L'infogérance, aussi séduisante soit-elle, réclame néanmoins une certaine vigilance, à commencer par le pilotage du prestataire. Les deux parties doivent se mettre d'accord pour identifier les bons contacts. « L'efficacité et la réussite d'un projet dépendent en partie de l'identification des contacts choisis par les deux entités », précise Jacqueline Renard, secrétaire générale de BVP, société de gestion de fonds communs de placements à risque. Un comité de pilotage (en charge de gérer les tableaux de bord, les outils de reporting, etc.) doit également être mis en place, moyennant une à deux réunions par mois. Il convient aussi d'équilibrer les forces en présence en choisissant un prestataire ayant une taille équivalente, « en privilégiant, autant que faire se peut, une certaine affinité lors des premières prises de contact », poursuit Jacqueline Renard. Quant à la façon de mettre en place un tel projet, trois étapes doivent généralement être respectées. D'abord l'audit qui va permettre d'évaluer la nature de l'équipement, le système de sauvegarde utilisé, la protection des données mise en place par le client, etc. Ensuite, l'affichage des schémas d'infrastructure qui permet d'obtenir une «image» à la fois sur l'existant et sur ce qui sera mis en place (en termes de qualité de serveur, de qualité de débit, de sauvegarde de données, etc.). « Ces schémas doivent afficher clairement un avant et un après sur la collaboration entre l'infogéreur et son client », souligne Laurent Nuq, p-dg d'Adealis, société de conseil en infogérance. La troisième étape porte sur le contrat qui doit cadrer la prestation: s'agit-il d'une prestation à la demande, d'un forfait annuel, semestriel...?
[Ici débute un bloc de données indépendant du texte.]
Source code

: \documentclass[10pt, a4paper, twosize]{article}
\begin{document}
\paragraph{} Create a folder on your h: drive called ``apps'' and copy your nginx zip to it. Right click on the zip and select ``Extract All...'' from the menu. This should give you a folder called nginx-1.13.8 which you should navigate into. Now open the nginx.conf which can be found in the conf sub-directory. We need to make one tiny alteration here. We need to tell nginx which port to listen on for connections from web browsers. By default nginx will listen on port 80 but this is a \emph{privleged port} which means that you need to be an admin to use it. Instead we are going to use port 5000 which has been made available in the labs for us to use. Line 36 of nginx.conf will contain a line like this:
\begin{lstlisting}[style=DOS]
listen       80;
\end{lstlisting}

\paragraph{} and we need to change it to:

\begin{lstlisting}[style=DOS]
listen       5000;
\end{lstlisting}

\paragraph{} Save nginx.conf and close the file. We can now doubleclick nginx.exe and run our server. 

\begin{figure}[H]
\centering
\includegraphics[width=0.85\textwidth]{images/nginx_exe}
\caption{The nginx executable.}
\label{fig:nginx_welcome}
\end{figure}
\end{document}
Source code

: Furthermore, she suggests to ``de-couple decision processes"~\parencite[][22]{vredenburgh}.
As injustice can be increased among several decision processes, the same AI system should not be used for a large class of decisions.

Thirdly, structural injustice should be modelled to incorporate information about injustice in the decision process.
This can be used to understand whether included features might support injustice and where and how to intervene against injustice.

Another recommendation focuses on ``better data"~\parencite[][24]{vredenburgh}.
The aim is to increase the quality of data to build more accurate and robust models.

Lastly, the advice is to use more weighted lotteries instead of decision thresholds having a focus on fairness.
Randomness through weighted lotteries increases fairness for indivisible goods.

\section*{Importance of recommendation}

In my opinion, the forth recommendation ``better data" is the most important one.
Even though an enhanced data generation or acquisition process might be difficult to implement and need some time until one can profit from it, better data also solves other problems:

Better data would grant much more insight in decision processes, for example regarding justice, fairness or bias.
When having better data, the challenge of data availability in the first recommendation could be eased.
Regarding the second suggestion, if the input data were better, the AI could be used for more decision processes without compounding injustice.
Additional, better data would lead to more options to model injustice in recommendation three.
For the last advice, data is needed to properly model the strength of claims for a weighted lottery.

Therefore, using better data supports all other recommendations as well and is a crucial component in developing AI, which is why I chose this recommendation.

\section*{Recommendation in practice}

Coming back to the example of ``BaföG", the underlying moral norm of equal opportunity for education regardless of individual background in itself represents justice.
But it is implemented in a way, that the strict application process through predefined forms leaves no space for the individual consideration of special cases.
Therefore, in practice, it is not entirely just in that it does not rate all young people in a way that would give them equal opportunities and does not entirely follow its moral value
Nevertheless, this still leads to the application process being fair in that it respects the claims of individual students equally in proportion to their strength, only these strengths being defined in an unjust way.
Enfin, le client doit anticiper un éventuel non-respect contractuel de l'infogéreur, en se préparant à une solution de secours. « En cas de souci, il faut prévoir, dès le lancement d'une infogérance, le moyen de sortir grâce à un plan de réversibilité », avertit Olivier Roy. Bien cadrée, l'infogérance possède donc de nombreux atouts. Il n'est finalement pas surprenant de constater que ce secteur ne connaît pas la crise, les bénéfices procurés représentent une réponse adaptée à cette période... pour le moins agitée.

A NOTER

Un marché morcelé toujours en croissance


Selon la dernière étude de Pierre Audoin Consultants (PAC) de 2011, le marché de l'infogérance sera peu impacté par l'instabilité de la situation économique et devrait afficher une croissance de 4,9 % en moyenne, entre 2012 et 2015. Le véritable décollage de cette activité remonte au début des années quatre-vingt-dix, lorsque les grandes entreprises françaises ont commencé à externaliser une partie de leur SI. Aujourd'hui, le marché rassemble trois grandes familles d'acteurs. Au sommet, on retrouve les sept ou huit plus importants dont IBM, Atos Origin, Capgemini, Steria... qui s'intéressent exclusivement aux très grands comptes. Le mid market regroupe, quant à lui, une très grande variété d'acteurs ciblant les PME. On y recense de grandes structures telles qu'Orange Business Services, Bull Services ou encore Spie, qui sont en concurrence avec des acteurs spécialisés de plus petite taille, comme Sigma, Novatim, Insight, Prosodie, GFI Informatique, Owentis, Axido, etc. Enfin, il n'est pas rare de voir également des TPE sur ce secteur, voire des free-lances.